That led Russell into a bit of a historical journey. The original patches from Howells put the signature into an ELF section in the module file. But, because there was interest in having the same signature on both stripped and unstripped module files, there was a need to skip over some parts of the module file when calculating the hash that goes into the signature.

The amount of code needed to parse ELF was "concerning", Russell said. Currently, there are some simple sanity checks in the module-loading code, without any checks for malicious code because the belief was that you had to be root to load a module. While that is still true, the advent of things like secure boot and IMA/EVM has made checking for malicious code a priority. But Russell wants to ensure that the code doing that checking is as simple as possible to verify, which was not true when putting module signatures into ELF sections.

Greg Kroah-Hartman pointed out that you have to do ELF parsing to load the module anyway. There is a difference, though. If the module is being checked for maliciousness, that parsing happens after the signature is checked. Any parsing that is done before that verification is potentially handling untrusted input.

Russell would rather see the signature appended to the module file in some form. It could be a fixed-length signature block, as suggested by Torvalds, or there could be some kind of "magic string" followed by a signature. That would allow for multiple signatures on a module. Another suggestion was to change the load_module() system call so that the signature was passed in, which would "punt" the problem to user space "that I don't maintain anymore", Russell said.

Russell's suggestion was to just do a simple backward search from the end of the module file to find the magic string, but Howells was not happy with that approach for performance reasons. Instead, Howells added a 5-digit ASCII number for the length of the signature, which Russell found a bit inelegant. Looking for the magic string "doesn't take that long", he said, and module loading is not that performance-critical.

There were murmurs of discontent in the room about that last statement. There are those who are very sensitive about module loading times because it impacts boot speed. But, Russell said that he could live with ASCII numbers, as long as there was no need to parse ELF sections in the verification code. He does like the fact that modules can be signed in the shell, which is the reason behind the ASCII length value.

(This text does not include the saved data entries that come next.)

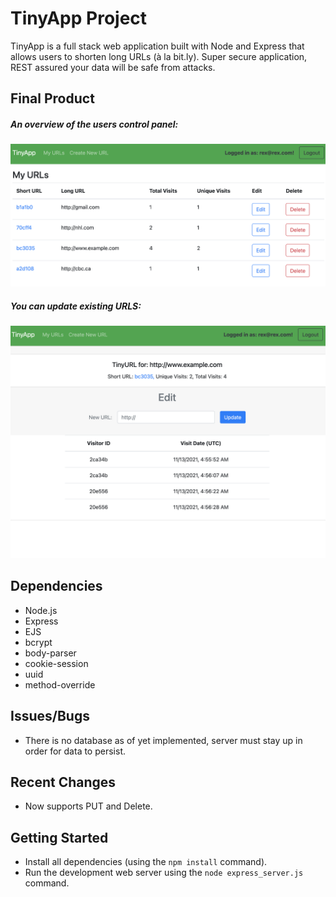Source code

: # TinyApp Project

TinyApp is a full stack web application built with Node and Express that allows users to shorten long URLs (à la bit.ly).
Super secure application, REST assured your data will be safe from attacks.

## Final Product

##### An overview of the users control panel:

!["An overview of the users control panel"](https://github.com/mrfinesse47/tinyapp/blob/master/docs/4.png?raw=true)

##### You can update existing URLS:

!["You can update existing URLS"](https://github.com/mrfinesse47/tinyapp/blob/master/docs/3.png?raw=true)

## Dependencies

- Node.js
- Express
- EJS
- bcrypt
- body-parser
- cookie-session
- uuid
- method-override

## Issues/Bugs

- There is no database as of yet implemented, server must stay up in order for data to persist.

## Recent Changes

- Now supports PUT and Delete.

## Getting Started

- Install all dependencies (using the `npm install` command).
- Run the development web server using the `node express_server.js` command.
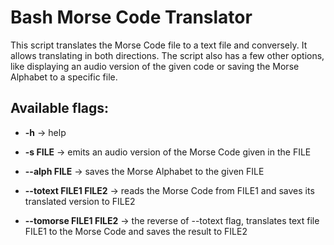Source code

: # Bash Morse Code Translator

This script translates the Morse Code file to a text file and conversely. It allows translating in both directions. The script also has a few other options, like displaying an audio version of the given code or saving the Morse Alphabet to a specific file.

## Available flags:

- **-h** -> help

- **-s FILE** -> emits an audio version of the Morse Code given in the FILE

- **--alph FILE** -> saves the Morse Alphabet to the given FILE

- **--totext FILE1 FILE2** -> reads the Morse Code from FILE1 and saves its translated version to FILE2

- **--tomorse FILE1 FILE2** -> the reverse of --totext flag, translates text file FILE1 to the Morse Code and saves the result to FILE2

There are Red Hat customers asking for SHA-512 digests signed with 4K RSA keys, Howells said, but that may change down the road. That could make picking a size for a fixed-length signature block difficult. But, as Ted Ts'o pointed out, doing a search for the magic string is in the noise in comparison to doing RSA with 4K keys. The kernel crypto subsystem can use hardware acceleration to make that faster, Howells said. But, Russell was not convinced that the performance impact of searching for the magic string was significant and would like to see some numbers.

James Bottomley asked where the keys for signing would come from. Howells responded that the kernel build process can create a key. The public part would go into the kernel for verification purposes, while the private part would be used for signing. After the signing is done, that ephemeral private key could be discarded. There is also the option to specify a key pair to use.

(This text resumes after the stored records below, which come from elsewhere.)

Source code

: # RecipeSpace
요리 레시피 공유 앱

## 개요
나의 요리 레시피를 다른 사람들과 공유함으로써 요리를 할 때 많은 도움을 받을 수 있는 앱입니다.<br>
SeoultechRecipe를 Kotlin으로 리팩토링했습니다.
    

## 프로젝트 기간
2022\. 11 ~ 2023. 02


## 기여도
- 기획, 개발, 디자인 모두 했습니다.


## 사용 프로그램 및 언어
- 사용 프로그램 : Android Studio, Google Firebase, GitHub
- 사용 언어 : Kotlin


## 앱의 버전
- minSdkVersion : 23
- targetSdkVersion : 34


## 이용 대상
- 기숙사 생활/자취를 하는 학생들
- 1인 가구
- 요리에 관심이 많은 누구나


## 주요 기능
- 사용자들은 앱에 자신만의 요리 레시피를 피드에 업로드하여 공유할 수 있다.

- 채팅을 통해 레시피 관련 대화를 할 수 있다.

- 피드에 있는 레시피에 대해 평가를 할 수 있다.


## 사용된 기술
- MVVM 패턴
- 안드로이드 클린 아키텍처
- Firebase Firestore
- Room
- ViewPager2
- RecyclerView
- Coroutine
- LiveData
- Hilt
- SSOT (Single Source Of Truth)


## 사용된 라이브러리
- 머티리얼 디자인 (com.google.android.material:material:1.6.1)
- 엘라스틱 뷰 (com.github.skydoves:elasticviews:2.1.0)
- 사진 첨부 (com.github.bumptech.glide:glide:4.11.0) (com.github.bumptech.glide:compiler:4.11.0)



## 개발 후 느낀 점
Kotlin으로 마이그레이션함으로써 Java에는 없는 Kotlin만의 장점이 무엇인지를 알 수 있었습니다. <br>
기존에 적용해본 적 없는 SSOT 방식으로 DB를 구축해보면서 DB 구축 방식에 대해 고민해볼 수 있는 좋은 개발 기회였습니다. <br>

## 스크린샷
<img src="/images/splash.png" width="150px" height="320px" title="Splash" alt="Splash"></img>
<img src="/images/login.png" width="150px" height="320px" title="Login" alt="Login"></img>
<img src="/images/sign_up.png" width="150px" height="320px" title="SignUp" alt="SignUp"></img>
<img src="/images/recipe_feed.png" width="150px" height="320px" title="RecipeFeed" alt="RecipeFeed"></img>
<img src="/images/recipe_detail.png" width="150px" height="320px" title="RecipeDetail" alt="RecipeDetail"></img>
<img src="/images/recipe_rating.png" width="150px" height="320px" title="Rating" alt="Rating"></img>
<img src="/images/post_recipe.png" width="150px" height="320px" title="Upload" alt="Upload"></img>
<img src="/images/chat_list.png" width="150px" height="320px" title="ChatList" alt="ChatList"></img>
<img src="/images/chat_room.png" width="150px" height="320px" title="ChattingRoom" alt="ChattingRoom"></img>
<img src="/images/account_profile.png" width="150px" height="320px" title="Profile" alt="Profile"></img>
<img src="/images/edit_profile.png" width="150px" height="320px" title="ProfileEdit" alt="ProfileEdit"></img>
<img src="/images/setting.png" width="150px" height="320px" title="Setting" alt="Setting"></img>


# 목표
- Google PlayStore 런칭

Torvalds said that it was "stupid" to have stripped modules with the same signature as the unstripped versions. The build process should just generate signatures for both. Having logic to skip over various pieces of the module just adds a new attack point. Another alternative is to only generate signatures for the stripped modules as the others are only used for debugging and aren't loaded anyway, so they can be unsigned, he said. Russell agreed, suggesting that the build process could just call out to something to do the signing.

For binary modules, such as the NVIDIA graphics drivers, users would have to add the NVIDIA public key to the kernel ring, Peter Jones said.

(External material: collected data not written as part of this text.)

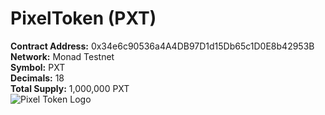 # PixelToken (PXT)
**Contract Address:** 0x34e6c90536a4A4DB97D1d15Db65c1D0E8b42953B  
**Network:** Monad Testnet  
**Symbol:** PXT  
**Decimals:** 18  
**Total Supply:** 1,000,000 PXT  
![Pixel Token Logo](https://raw.githubusercontent.com/YourUsername/pixel-token/main/pixel-token-logo.png)
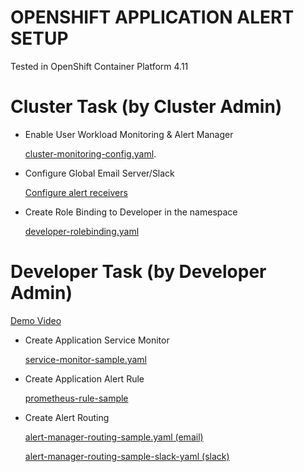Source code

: # OPENSHIFT APPLICATION ALERT SETUP
Tested in OpenShift Container Platform 4.11

# Cluster Task (by Cluster Admin)
* Enable User Workload Monitoring & Alert Manager
  
   [cluster-monitoring-config.yaml](https://github.com/troy-adianto/openshift-application-alert-setup/blob/main/admin/cluster-monitoring-config.yaml).
  
* Configure Global Email Server/Slack
  
  [Configure alert receivers](https://docs.openshift.com/container-platform/4.11/monitoring/managing-alerts.html#configuring-alert-receivers_managing-alerts)

* Create Role Binding to Developer in the namespace

   [developer-rolebinding.yaml](https://github.com/troy-adianto/openshift-application-alert-setup/blob/main/admin/developer-rolebinding.yaml)
   
   
# Developer Task (by Developer Admin)

[Demo Video](https://www.youtube.com/watch?v=xquU48TgS6E)

* Create Application Service Monitor
   
   [service-monitor-sample.yaml](https://github.com/troy-adianto/openshift-application-alert-setup/blob/main/dev/service-monitor-sample.yaml)

* Create Application Alert Rule
   
   [prometheus-rule-sample](https://github.com/troy-adianto/openshift-application-alert-setup/blob/main/dev/prometheus-rule-sample.yaml)

* Create Alert Routing
  
   [alert-manager-routing-sample.yaml (email)](https://github.com/troy-adianto/openshift-application-alert-setup/blob/main/dev/alert-manager-routing-sample.yaml)

  [alert-manager-routing-sample-slack-yaml (slack)](https://github.com/troy-adianto/openshift-application-alert-setup/blob/main/dev/alert-manager-routing-sample-slack.yaml)





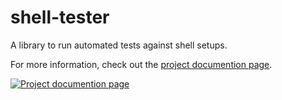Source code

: # shell-tester

A library to run automated tests against shell setups.

For more information, check out the [project documention page](https://docs.dt.in.th/shell-tester/index.html).

[![Project documention page](https://ss.dt.in.th/api/screenshots/docs-shell-tester__index.png)](https://docs.dt.in.th/shell-tester/index.html)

Kees Cook brought up an issue that is, currently at least, specific to Chrome OS. In Chrome OS, there is a trusted root partition, so knowing the origin of a module would allow those systems to make decisions about whether or not to load them. Right now, the interface doesn't provide that information, so Cook suggested changing the load_module() system call (or adding a new one) that passed a file descriptor for the module file. Russell agreed that an additional interface was probably in order to solve that problem.

In the end, Russell concluded that there was a reasonable amount of agreement about how to approach module signing. He planned to look at the two patch sets, try to find the commonality between the two, and "apply something". In fact, he made a proposal, based partly on Howells's approach, on September 4. It appends the signature to the module file after a magic string as Russell has been advocating. As he said when wrapping up the discussion, his patch can provide a starting point to solving this longstanding problem.

Comments (11 posted)

KS2012: ARM: AArch64

By Jake Edge
September 5, 2012

Catalin Marinas led a discussion of kernel support for 64-bit ARM processors as part of day two of the ARM minisummit. He concentrated on the status of the in-flight patches to add that support, while pointing to his LinuxCon talk later in the week for more details about the architecture itself.

A second round of the ARM-64 patches was posted to the linux-kernel mailing list in mid-August. After some complaints about the "aarch64" name for the architecture, it was changed to "arm64", at least for the kernel source directory. That name will really only be seen by kernel developers as uname will still report "aarch64", in keeping with the ELF triplet used by the binaries built with GCC.

Some of the lessons learned from the ARM 32-bit support have been reflected in arm64. It will target a single kernel image by default, for example. That means that device tree support is mandatory for AArch64 platforms. Since there are not, as yet, any AArch64 platforms, the patches contain simplified platform code based on that of the Versatile Express.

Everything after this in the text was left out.